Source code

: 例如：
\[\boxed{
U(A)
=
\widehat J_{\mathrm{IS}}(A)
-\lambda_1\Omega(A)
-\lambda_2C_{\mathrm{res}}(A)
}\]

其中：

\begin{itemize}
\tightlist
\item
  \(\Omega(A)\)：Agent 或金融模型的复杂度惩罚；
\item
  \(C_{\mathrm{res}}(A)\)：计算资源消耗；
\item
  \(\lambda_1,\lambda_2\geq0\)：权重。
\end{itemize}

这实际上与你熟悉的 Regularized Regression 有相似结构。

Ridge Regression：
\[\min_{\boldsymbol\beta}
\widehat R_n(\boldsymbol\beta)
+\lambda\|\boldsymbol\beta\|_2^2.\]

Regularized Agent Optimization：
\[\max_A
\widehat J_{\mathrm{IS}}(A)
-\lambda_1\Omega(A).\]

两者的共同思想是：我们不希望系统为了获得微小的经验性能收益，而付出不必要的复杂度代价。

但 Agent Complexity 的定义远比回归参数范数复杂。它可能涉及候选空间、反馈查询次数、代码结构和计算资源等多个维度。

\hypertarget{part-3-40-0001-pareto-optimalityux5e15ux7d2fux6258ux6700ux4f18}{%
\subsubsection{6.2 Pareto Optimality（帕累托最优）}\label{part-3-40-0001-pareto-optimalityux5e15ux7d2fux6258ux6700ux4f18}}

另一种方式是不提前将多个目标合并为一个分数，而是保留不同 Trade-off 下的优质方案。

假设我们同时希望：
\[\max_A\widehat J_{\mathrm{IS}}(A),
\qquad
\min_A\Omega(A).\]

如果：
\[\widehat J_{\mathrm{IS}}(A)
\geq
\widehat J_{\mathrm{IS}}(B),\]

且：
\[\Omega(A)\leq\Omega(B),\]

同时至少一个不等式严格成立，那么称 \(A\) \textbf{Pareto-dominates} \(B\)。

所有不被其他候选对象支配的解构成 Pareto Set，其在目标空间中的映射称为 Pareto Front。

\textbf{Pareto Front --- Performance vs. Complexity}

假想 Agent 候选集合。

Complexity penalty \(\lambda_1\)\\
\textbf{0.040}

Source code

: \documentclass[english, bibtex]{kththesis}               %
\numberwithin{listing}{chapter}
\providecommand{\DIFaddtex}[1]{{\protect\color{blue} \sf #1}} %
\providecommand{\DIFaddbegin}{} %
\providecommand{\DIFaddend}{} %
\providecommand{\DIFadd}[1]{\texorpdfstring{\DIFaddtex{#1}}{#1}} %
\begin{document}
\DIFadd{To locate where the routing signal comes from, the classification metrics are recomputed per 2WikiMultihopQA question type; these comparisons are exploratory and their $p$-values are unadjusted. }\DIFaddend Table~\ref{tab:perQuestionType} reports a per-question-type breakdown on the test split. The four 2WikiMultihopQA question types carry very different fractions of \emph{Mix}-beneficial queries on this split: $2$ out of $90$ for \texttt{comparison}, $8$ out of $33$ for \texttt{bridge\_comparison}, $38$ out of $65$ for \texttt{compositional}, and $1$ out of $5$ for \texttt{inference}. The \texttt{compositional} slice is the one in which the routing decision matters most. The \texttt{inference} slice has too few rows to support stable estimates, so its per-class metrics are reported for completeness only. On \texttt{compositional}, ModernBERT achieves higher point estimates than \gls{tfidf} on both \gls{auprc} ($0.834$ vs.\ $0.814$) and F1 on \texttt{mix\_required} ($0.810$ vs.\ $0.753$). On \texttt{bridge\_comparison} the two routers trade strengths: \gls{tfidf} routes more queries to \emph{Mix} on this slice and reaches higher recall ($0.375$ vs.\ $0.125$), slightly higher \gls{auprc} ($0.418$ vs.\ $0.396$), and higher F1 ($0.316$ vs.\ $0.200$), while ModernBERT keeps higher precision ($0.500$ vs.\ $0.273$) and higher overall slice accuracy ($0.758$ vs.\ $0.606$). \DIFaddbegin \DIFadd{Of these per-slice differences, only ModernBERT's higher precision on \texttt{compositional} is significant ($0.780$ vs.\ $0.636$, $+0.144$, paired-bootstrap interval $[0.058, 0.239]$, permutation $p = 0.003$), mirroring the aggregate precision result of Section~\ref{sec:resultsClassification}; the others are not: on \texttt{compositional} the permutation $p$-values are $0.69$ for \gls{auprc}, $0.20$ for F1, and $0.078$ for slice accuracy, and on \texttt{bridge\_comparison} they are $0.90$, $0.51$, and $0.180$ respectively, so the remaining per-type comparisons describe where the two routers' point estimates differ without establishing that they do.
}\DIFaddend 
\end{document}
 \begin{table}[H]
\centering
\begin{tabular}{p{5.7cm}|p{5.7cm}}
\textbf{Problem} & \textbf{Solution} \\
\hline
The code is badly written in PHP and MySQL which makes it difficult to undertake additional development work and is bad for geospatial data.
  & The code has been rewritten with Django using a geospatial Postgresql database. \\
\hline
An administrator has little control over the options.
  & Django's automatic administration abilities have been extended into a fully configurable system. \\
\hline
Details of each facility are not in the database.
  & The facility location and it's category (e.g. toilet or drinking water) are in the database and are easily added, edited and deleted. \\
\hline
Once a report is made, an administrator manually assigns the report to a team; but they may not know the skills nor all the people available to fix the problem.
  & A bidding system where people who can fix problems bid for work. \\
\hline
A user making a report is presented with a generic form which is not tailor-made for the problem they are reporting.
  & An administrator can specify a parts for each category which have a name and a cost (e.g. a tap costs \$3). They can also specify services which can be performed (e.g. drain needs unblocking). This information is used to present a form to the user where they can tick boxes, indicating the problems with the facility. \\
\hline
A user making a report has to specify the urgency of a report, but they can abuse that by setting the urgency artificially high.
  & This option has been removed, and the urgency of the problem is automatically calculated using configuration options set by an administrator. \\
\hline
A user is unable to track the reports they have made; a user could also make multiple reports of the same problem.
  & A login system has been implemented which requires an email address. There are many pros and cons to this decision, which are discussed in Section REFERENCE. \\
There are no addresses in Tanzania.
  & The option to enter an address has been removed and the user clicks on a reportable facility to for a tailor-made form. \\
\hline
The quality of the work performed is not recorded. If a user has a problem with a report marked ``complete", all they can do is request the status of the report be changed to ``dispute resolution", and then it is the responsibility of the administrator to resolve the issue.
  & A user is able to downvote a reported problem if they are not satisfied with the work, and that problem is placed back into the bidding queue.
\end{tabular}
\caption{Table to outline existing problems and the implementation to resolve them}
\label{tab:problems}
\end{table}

HOW TO COMPLETE THIS TASK:
In the data above, find the line that contains "Section REFERENCE. \\" and the line that contains "The quality of". Repeat exactly those lines and every line between them, and only those.

SOLUTION:
  & A login system has been implemented which requires an email address. There are many pros and cons to this decision, which are discussed in Section REFERENCE. \\
There are no addresses in Tanzania.
  & The option to enter an address has been removed and the user clicks on a reportable facility to for a tailor-made form. \\
\hline
The quality of the work performed is not recorded. If a user has a problem with a report marked ``complete", all they can do is request the status of the report be changed to ``dispute resolution", and then it is the responsibility of the administrator to resolve the issue.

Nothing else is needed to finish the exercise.